WHAT IS BEING ASKED | Copy out each record below, exactly as given.

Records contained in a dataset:

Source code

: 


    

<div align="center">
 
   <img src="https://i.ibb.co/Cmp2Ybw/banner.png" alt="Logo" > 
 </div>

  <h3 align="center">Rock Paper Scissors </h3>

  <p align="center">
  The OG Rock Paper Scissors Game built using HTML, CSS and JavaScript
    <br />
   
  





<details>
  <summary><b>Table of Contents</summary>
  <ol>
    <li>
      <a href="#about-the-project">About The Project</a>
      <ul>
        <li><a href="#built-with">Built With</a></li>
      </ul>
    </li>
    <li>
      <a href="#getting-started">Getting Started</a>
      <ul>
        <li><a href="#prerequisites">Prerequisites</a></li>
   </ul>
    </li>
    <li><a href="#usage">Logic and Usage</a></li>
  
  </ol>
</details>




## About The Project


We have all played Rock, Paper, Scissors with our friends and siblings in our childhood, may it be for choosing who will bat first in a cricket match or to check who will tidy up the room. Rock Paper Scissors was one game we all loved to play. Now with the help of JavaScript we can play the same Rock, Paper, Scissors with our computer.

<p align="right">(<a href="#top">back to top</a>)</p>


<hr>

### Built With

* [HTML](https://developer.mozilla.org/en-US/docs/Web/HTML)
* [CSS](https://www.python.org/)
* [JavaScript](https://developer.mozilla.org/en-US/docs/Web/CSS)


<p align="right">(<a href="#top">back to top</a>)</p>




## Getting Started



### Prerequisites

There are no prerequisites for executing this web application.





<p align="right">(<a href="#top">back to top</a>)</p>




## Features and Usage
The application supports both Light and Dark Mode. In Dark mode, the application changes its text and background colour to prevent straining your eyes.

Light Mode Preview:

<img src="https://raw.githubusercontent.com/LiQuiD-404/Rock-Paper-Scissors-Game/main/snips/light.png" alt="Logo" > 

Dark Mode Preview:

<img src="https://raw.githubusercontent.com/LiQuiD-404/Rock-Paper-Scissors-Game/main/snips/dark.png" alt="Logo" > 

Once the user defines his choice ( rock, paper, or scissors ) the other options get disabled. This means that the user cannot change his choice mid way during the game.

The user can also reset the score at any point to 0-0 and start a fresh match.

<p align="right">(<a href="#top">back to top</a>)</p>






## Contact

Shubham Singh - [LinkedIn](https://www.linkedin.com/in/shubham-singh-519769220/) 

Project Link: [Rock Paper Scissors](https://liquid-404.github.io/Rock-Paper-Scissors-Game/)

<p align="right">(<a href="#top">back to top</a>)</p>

EXPECTED ANSWER |
Source code

: 


    

<div align="center">
 
   <img src="https://i.ibb.co/Cmp2Ybw/banner.png" alt="Logo" > 
 </div>

  <h3 align="center">Rock Paper Scissors </h3>

  <p align="center">
  The OG Rock Paper Scissors Game built using HTML, CSS and JavaScript
    <br />
   
  





<details>
  <summary><b>Table of Contents</summary>
  <ol>
    <li>
      <a href="#about-the-project">About The Project</a>
      <ul>
        <li><a href="#built-with">Built With</a></li>
      </ul>
    </li>
    <li>
      <a href="#getting-started">Getting Started</a>
      <ul>
        <li><a href="#prerequisites">Prerequisites</a></li>
   </ul>
    </li>
    <li><a href="#usage">Logic and Usage</a></li>
  
  </ol>
</details>




## About The Project


We have all played Rock, Paper, Scissors with our friends and siblings in our childhood, may it be for choosing who will bat first in a cricket match or to check who will tidy up the room. Rock Paper Scissors was one game we all loved to play. Now with the help of JavaScript we can play the same Rock, Paper, Scissors with our computer.

<p align="right">(<a href="#top">back to top</a>)</p>


<hr>

### Built With

* [HTML](https://developer.mozilla.org/en-US/docs/Web/HTML)
* [CSS](https://www.python.org/)
* [JavaScript](https://developer.mozilla.org/en-US/docs/Web/CSS)


<p align="right">(<a href="#top">back to top</a>)</p>




## Getting Started



### Prerequisites

There are no prerequisites for executing this web application.





<p align="right">(<a href="#top">back to top</a>)</p>




## Features and Usage
The application supports both Light and Dark Mode. In Dark mode, the application changes its text and background colour to prevent straining your eyes.

Light Mode Preview:

<img src="https://raw.githubusercontent.com/LiQuiD-404/Rock-Paper-Scissors-Game/main/snips/light.png" alt="Logo" > 

Dark Mode Preview:

<img src="https://raw.githubusercontent.com/LiQuiD-404/Rock-Paper-Scissors-Game/main/snips/dark.png" alt="Logo" > 

Once the user defines his choice ( rock, paper, or scissors ) the other options get disabled. This means that the user cannot change his choice mid way during the game.

The user can also reset the score at any point to 0-0 and start a fresh match.

<p align="right">(<a href="#top">back to top</a>)</p>






## Contact

Shubham Singh - [LinkedIn](https://www.linkedin.com/in/shubham-singh-519769220/) 

Project Link: [Rock Paper Scissors](https://liquid-404.github.io/Rock-Paper-Scissors-Game/)

<p align="right">(<a href="#top">back to top</a>)</p>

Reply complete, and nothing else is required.